## [Work request]
The answer is an exact repetition of every entry, with all images left out.

## [Provided information]
BEGIN

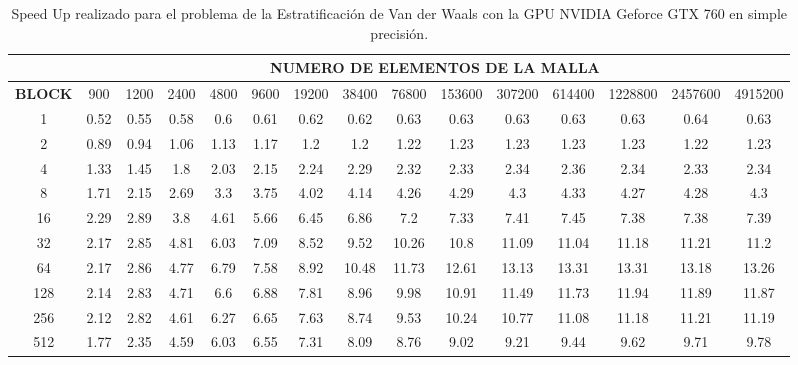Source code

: \begin{table}[h!]
    \begin{tabular}{|c|c|c|c|c|c|c|c|c|c|c|c|c|c|c|}
    \hline
                   & \multicolumn{14}{c|}{\textbf{NUMERO DE ELEMENTOS DE LA MALLA}}                                                    \\ \hline
    \textbf{BLOCK} & 900  & 1200 & 2400 & 4800 & 9600 & 19200 & 38400 & 76800 & 153600 & 307200 & 614400 & 1228800 & 2457600 & 4915200 \\ \hline
    1              & 0.52 & 0.55 & 0.58 & 0.6  & 0.61 & 0.62  & 0.62  & 0.63  & 0.63   & 0.63   & 0.63   & 0.63    & 0.64    & 0.63    \\ \hline
    2              & 0.89 & 0.94 & 1.06 & 1.13 & 1.17 & 1.2   & 1.2   & 1.22  & 1.23   & 1.23   & 1.23   & 1.23    & 1.22    & 1.23    \\ \hline
    4              & 1.33 & 1.45 & 1.8  & 2.03 & 2.15 & 2.24  & 2.29  & 2.32  & 2.33   & 2.34   & 2.36   & 2.34    & 2.33    & 2.34    \\ \hline
    8              & 1.71 & 2.15 & 2.69 & 3.3  & 3.75 & 4.02  & 4.14  & 4.26  & 4.29   & 4.3    & 4.33   & 4.27    & 4.28    & 4.3     \\ \hline
    16             & 2.29 & 2.89 & 3.8  & 4.61 & 5.66 & 6.45  & 6.86  & 7.2   & 7.33   & 7.41   & 7.45   & 7.38    & 7.38    & 7.39    \\ \hline
    32             & 2.17 & 2.85 & 4.81 & 6.03 & 7.09 & 8.52  & 9.52  & 10.26 & 10.8   & 11.09  & 11.04  & 11.18   & 11.21   & 11.2    \\ \hline
    64             & 2.17 & 2.86 & 4.77 & 6.79 & 7.58 & 8.92  & 10.48 & 11.73 & 12.61  & 13.13  & 13.31  & 13.31   & 13.18   & 13.26   \\ \hline
    128            & 2.14 & 2.83 & 4.71 & 6.6  & 6.88 & 7.81  & 8.96  & 9.98  & 10.91  & 11.49  & 11.73  & 11.94   & 11.89   & 11.87   \\ \hline
    256            & 2.12 & 2.82 & 4.61 & 6.27 & 6.65 & 7.63  & 8.74  & 9.53  & 10.24  & 10.77  & 11.08  & 11.18   & 11.21   & 11.19   \\ \hline
    512            & 1.77 & 2.35 & 4.59 & 6.03 & 6.55 & 7.31  & 8.09  & 8.76  & 9.02   & 9.21   & 9.44   & 9.62    & 9.71    & 9.78    \\ \hline
    \end{tabular}
    \caption{Speed Up realizado para el problema de la Estratificación de Van der Waals con la GPU NVIDIA Geforce GTX 760 en simple precisión.}
    \label{tab:s_760_VdW_simple_10}
    \end{table}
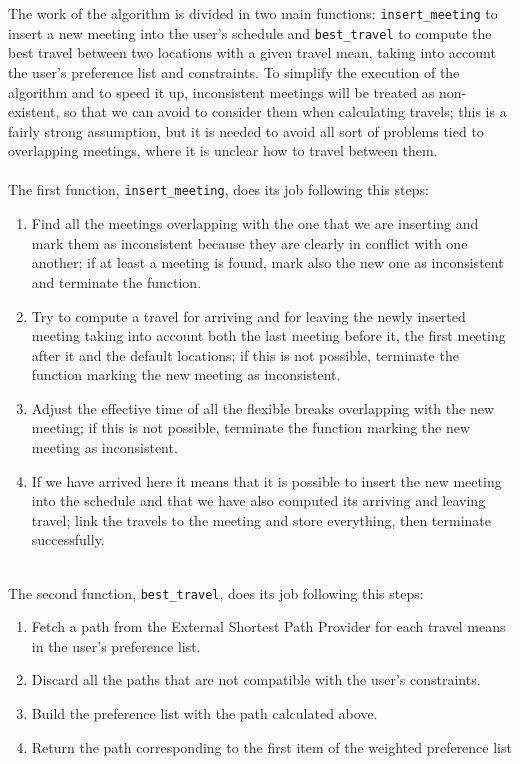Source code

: The work of the algorithm is divided in two main functions: \texttt{insert\_meeting} to insert a new meeting into the user's schedule and \texttt{best\_travel} to compute the best travel between two locations with a given travel mean, taking into account the user's preference list and constraints. To simplify the execution of the algorithm and to speed it up, inconsistent meetings will be treated as non-existent, so that we can avoid to consider them when calculating travels; this is a fairly strong assumption, but it is needed to avoid all sort of problems tied to overlapping meetings, where it is unclear how to travel between them. \\
\\
The first function, \texttt{insert\_meeting}, does its job following this steps:
\begin{enumerate}
\item Find all the meetings overlapping with the one that we are inserting and mark them as inconsistent because they are clearly in conflict with one another; if at least a meeting is found, mark also the new one as inconsistent and terminate the function.
\item Try to compute a travel for arriving and for leaving the newly inserted meeting taking into account both the last meeting before it, the first meeting after it and the default locations; if this is not possible, terminate the function marking the new meeting as inconsistent.
\item Adjust the effective time of all the flexible breaks overlapping with the new meeting; if this is not possible, terminate the function marking the new meeting as inconsistent.
\item If we have arrived here it means that it is possible to insert the new meeting into the schedule and that we have also computed its arriving and leaving travel; link the travels to the meeting and store everything, then terminate successfully.
\end{enumerate}
\\
The second function, \texttt{best\_travel}, does its job following this steps:
\begin{enumerate}
\item Fetch a path from the External Shortest Path Provider for each travel means in the user's preference list.
\item Discard all the paths that are not compatible with the user's constraints.
\item Build the preference list with the path calculated above.
\item Return the path corresponding to the first item of the weighted preference list
\end{enumerate}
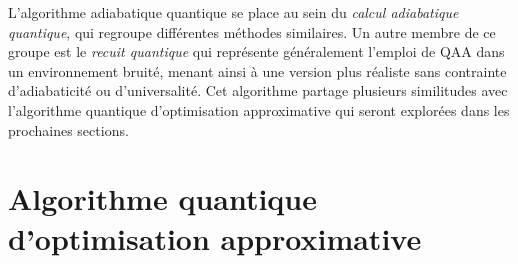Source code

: L'algorithme adiabatique quantique se place au sein du \textit{calcul adiabatique quantique}, qui regroupe différentes méthodes similaires. Un autre membre de ce groupe est le \textit{recuit quantique} qui représente généralement l'emploi de QAA dans un environnement bruité, menant ainsi à une version plus réaliste sans contrainte d'adiabaticité ou d'universalité. Cet algorithme partage plusieurs similitudes avec l'algorithme quantique d'optimisation approximative qui seront explorées dans les prochaines sections. 



\section{Algorithme quantique d'optimisation approximative}
\label{sec:algorithme-quantique-d'optimisation-approximative}

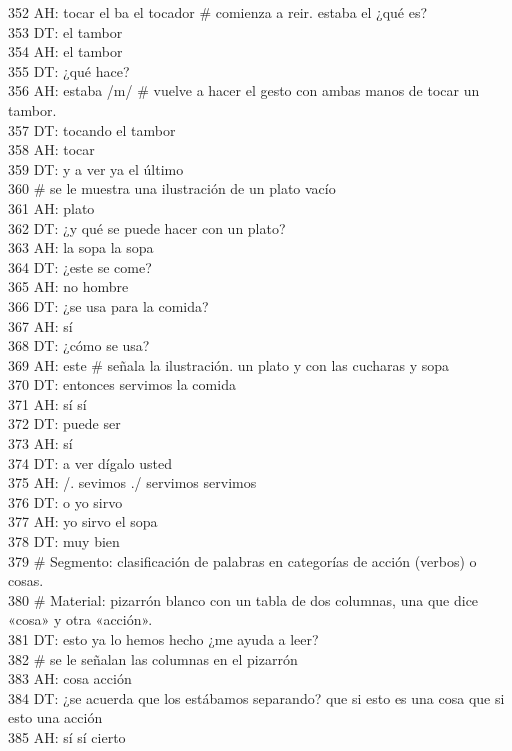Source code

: 352 AH: tocar el ba el tocador \# comienza a reir. estaba el ¿qué es?\\
353 DT: el tambor\\
354 AH: el tambor\\
355 DT: ¿qué hace?\\
356 AH: estaba /m/ \# vuelve a hacer el gesto con ambas manos de tocar un tambor.\\
357 DT: tocando el tambor\\
358 AH: tocar\\
359 DT: y a ver ya el último\\
360 \# se le muestra una ilustración de un plato vacío\\
361 AH: plato\\
362 DT: ¿y qué se puede hacer con un plato?\\
363 AH: la sopa la sopa\\
364 DT: ¿este se come?\\
365 AH: no hombre\\
366 DT: ¿se usa para la comida?\\
367 AH: sí\\
368 DT: ¿cómo se usa?\\
369 AH: este \# señala la ilustración. un plato y con las cucharas y sopa\\
370 DT: entonces servimos la comida\\
371 AH: sí sí\\
372 DT: puede ser\\
373 AH: sí\\
374 DT: a ver dígalo usted\\
375 AH: /. sevimos ./ servimos servimos\\
376 DT: o yo sirvo\\
377 AH: yo sirvo el sopa\\
378 DT: muy bien\\
379 \# Segmento: clasificación de palabras en categorías de acción (verbos) o cosas.\\
380 \# Material: pizarrón blanco con un tabla de dos columnas, una  que dice «cosa» y otra «acción».\\
381 DT: esto ya lo hemos hecho ¿me ayuda a leer?\\
382 \# se le señalan las columnas en el pizarrón\\
383 AH: cosa acción\\
384 DT: ¿se acuerda que los estábamos separando? que si esto es una cosa que si esto una acción\\
385 AH: sí sí cierto\\
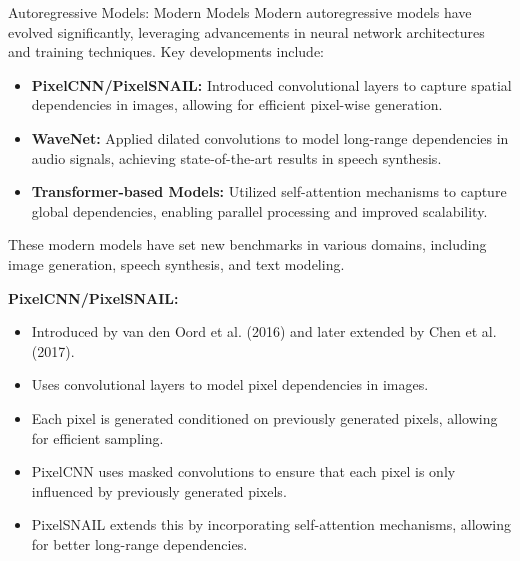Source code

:\begin{frame}[allowframebreaks]{Autoregressive Models: Modern Models}
    Modern autoregressive models have evolved significantly, leveraging advancements in neural network architectures and training techniques. Key developments include:

    \begin{itemize}
        \item \textbf{PixelCNN/PixelSNAIL:} Introduced convolutional layers to capture spatial dependencies in images, allowing for efficient pixel-wise generation.
        \item \textbf{WaveNet:} Applied dilated convolutions to model long-range dependencies in audio signals, achieving state-of-the-art results in speech synthesis.
        \item \textbf{Transformer-based Models:} Utilized self-attention mechanisms to capture global dependencies, enabling parallel processing and improved scalability.
    \end{itemize}

    These modern models have set new benchmarks in various domains, including image generation, speech synthesis, and text modeling.
    
    \framebreak
    
    \textbf{PixelCNN/PixelSNAIL:}
    \begin{itemize}
        \item Introduced by van den Oord et al. (2016) and later extended by Chen et al. (2017).
        \item Uses convolutional layers to model pixel dependencies in images.
        \item Each pixel is generated conditioned on previously generated pixels, allowing for efficient sampling.
        \item PixelCNN uses masked convolutions to ensure that each pixel is only influenced by previously generated pixels.
        \item PixelSNAIL extends this by incorporating self-attention mechanisms, allowing for better long-range dependencies.
    \end{itemize}
    
    \framebreak
    

\end{frame}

END

## [Reply]
Source code

: \begin{table}[h!]
    \begin{tabular}{|c|c|c|c|c|c|c|c|c|c|c|c|c|c|c|}
    \hline
                   & \multicolumn{14}{c|}{\textbf{NUMERO DE ELEMENTOS DE LA MALLA}}                                                    \\ \hline
    \textbf{BLOCK} & 900  & 1200 & 2400 & 4800 & 9600 & 19200 & 38400 & 76800 & 153600 & 307200 & 614400 & 1228800 & 2457600 & 4915200 \\ \hline
    1              & 0.52 & 0.55 & 0.58 & 0.6  & 0.61 & 0.62  & 0.62  & 0.63  & 0.63   & 0.63   & 0.63   & 0.63    & 0.64    & 0.63    \\ \hline
    2              & 0.89 & 0.94 & 1.06 & 1.13 & 1.17 & 1.2   & 1.2   & 1.22  & 1.23   & 1.23   & 1.23   & 1.23    & 1.22    & 1.23    \\ \hline
    4              & 1.33 & 1.45 & 1.8  & 2.03 & 2.15 & 2.24  & 2.29  & 2.32  & 2.33   & 2.34   & 2.36   & 2.34    & 2.33    & 2.34    \\ \hline
    8              & 1.71 & 2.15 & 2.69 & 3.3  & 3.75 & 4.02  & 4.14  & 4.26  & 4.29   & 4.3    & 4.33   & 4.27    & 4.28    & 4.3     \\ \hline
    16             & 2.29 & 2.89 & 3.8  & 4.61 & 5.66 & 6.45  & 6.86  & 7.2   & 7.33   & 7.41   & 7.45   & 7.38    & 7.38    & 7.39    \\ \hline
    32             & 2.17 & 2.85 & 4.81 & 6.03 & 7.09 & 8.52  & 9.52  & 10.26 & 10.8   & 11.09  & 11.04  & 11.18   & 11.21   & 11.2    \\ \hline
    64             & 2.17 & 2.86 & 4.77 & 6.79 & 7.58 & 8.92  & 10.48 & 11.73 & 12.61  & 13.13  & 13.31  & 13.31   & 13.18   & 13.26   \\ \hline
    128            & 2.14 & 2.83 & 4.71 & 6.6  & 6.88 & 7.81  & 8.96  & 9.98  & 10.91  & 11.49  & 11.73  & 11.94   & 11.89   & 11.87   \\ \hline
    256            & 2.12 & 2.82 & 4.61 & 6.27 & 6.65 & 7.63  & 8.74  & 9.53  & 10.24  & 10.77  & 11.08  & 11.18   & 11.21   & 11.19   \\ \hline
    512            & 1.77 & 2.35 & 4.59 & 6.03 & 6.55 & 7.31  & 8.09  & 8.76  & 9.02   & 9.21   & 9.44   & 9.62    & 9.71    & 9.78    \\ \hline
    \end{tabular}
    \caption{Speed Up realizado para el problema de la Estratificación de Van der Waals con la GPU NVIDIA Geforce GTX 760 en simple precisión.}
    \label{tab:s_760_VdW_simple_10}
    \end{table}
Source code

: The work of the algorithm is divided in two main functions: \texttt{insert\_meeting} to insert a new meeting into the user's schedule and \texttt{best\_travel} to compute the best travel between two locations with a given travel mean, taking into account the user's preference list and constraints. To simplify the execution of the algorithm and to speed it up, inconsistent meetings will be treated as non-existent, so that we can avoid to consider them when calculating travels; this is a fairly strong assumption, but it is needed to avoid all sort of problems tied to overlapping meetings, where it is unclear how to travel between them. \\
\\
The first function, \texttt{insert\_meeting}, does its job following this steps:
\begin{enumerate}
\item Find all the meetings overlapping with the one that we are inserting and mark them as inconsistent because they are clearly in conflict with one another; if at least a meeting is found, mark also the new one as inconsistent and terminate the function.
\item Try to compute a travel for arriving and for leaving the newly inserted meeting taking into account both the last meeting before it, the first meeting after it and the default locations; if this is not possible, terminate the function marking the new meeting as inconsistent.
\item Adjust the effective time of all the flexible breaks overlapping with the new meeting; if this is not possible, terminate the function marking the new meeting as inconsistent.
\item If we have arrived here it means that it is possible to insert the new meeting into the schedule and that we have also computed its arriving and leaving travel; link the travels to the meeting and store everything, then terminate successfully.
\end{enumerate}
\\
The second function, \texttt{best\_travel}, does its job following this steps:
\begin{enumerate}
\item Fetch a path from the External Shortest Path Provider for each travel means in the user's preference list.
\item Discard all the paths that are not compatible with the user's constraints.
\item Build the preference list with the path calculated above.
\item Return the path corresponding to the first item of the weighted preference list
\end{enumerate}
Source code

: L'algorithme adiabatique quantique se place au sein du \textit{calcul adiabatique quantique}, qui regroupe différentes méthodes similaires. Un autre membre de ce groupe est le \textit{recuit quantique} qui représente généralement l'emploi de QAA dans un environnement bruité, menant ainsi à une version plus réaliste sans contrainte d'adiabaticité ou d'universalité. Cet algorithme partage plusieurs similitudes avec l'algorithme quantique d'optimisation approximative qui seront explorées dans les prochaines sections. 



\section{Algorithme quantique d'optimisation approximative}
\label{sec:algorithme-quantique-d'optimisation-approximative}

Source code

: 352 AH: tocar el ba el tocador \# comienza a reir. estaba el ¿qué es?\\
353 DT: el tambor\\
354 AH: el tambor\\
355 DT: ¿qué hace?\\
356 AH: estaba /m/ \# vuelve a hacer el gesto con ambas manos de tocar un tambor.\\
357 DT: tocando el tambor\\
358 AH: tocar\\
359 DT: y a ver ya el último\\
360 \# se le muestra una ilustración de un plato vacío\\
361 AH: plato\\
362 DT: ¿y qué se puede hacer con un plato?\\
363 AH: la sopa la sopa\\
364 DT: ¿este se come?\\
365 AH: no hombre\\
366 DT: ¿se usa para la comida?\\
367 AH: sí\\
368 DT: ¿cómo se usa?\\
369 AH: este \# señala la ilustración. un plato y con las cucharas y sopa\\
370 DT: entonces servimos la comida\\
371 AH: sí sí\\
372 DT: puede ser\\
373 AH: sí\\
374 DT: a ver dígalo usted\\
375 AH: /. sevimos ./ servimos servimos\\
376 DT: o yo sirvo\\
377 AH: yo sirvo el sopa\\
378 DT: muy bien\\
379 \# Segmento: clasificación de palabras en categorías de acción (verbos) o cosas.\\
380 \# Material: pizarrón blanco con un tabla de dos columnas, una  que dice «cosa» y otra «acción».\\
381 DT: esto ya lo hemos hecho ¿me ayuda a leer?\\
382 \# se le señalan las columnas en el pizarrón\\
383 AH: cosa acción\\
384 DT: ¿se acuerda que los estábamos separando? que si esto es una cosa que si esto una acción\\
385 AH: sí sí cierto\\
Source code

:\begin{frame}[allowframebreaks]{Autoregressive Models: Modern Models}
    Modern autoregressive models have evolved significantly, leveraging advancements in neural network architectures and training techniques. Key developments include:

    \begin{itemize}
        \item \textbf{PixelCNN/PixelSNAIL:} Introduced convolutional layers to capture spatial dependencies in images, allowing for efficient pixel-wise generation.
        \item \textbf{WaveNet:} Applied dilated convolutions to model long-range dependencies in audio signals, achieving state-of-the-art results in speech synthesis.
        \item \textbf{Transformer-based Models:} Utilized self-attention mechanisms to capture global dependencies, enabling parallel processing and improved scalability.
    \end{itemize}

    These modern models have set new benchmarks in various domains, including image generation, speech synthesis, and text modeling.
    
    \framebreak
    
    \textbf{PixelCNN/PixelSNAIL:}
    \begin{itemize}
        \item Introduced by van den Oord et al. (2016) and later extended by Chen et al. (2017).
        \item Uses convolutional layers to model pixel dependencies in images.
        \item Each pixel is generated conditioned on previously generated pixels, allowing for efficient sampling.
        \item PixelCNN uses masked convolutions to ensure that each pixel is only influenced by previously generated pixels.
        \item PixelSNAIL extends this by incorporating self-attention mechanisms, allowing for better long-range dependencies.
    \end{itemize}
    
    \framebreak
    

\end{frame}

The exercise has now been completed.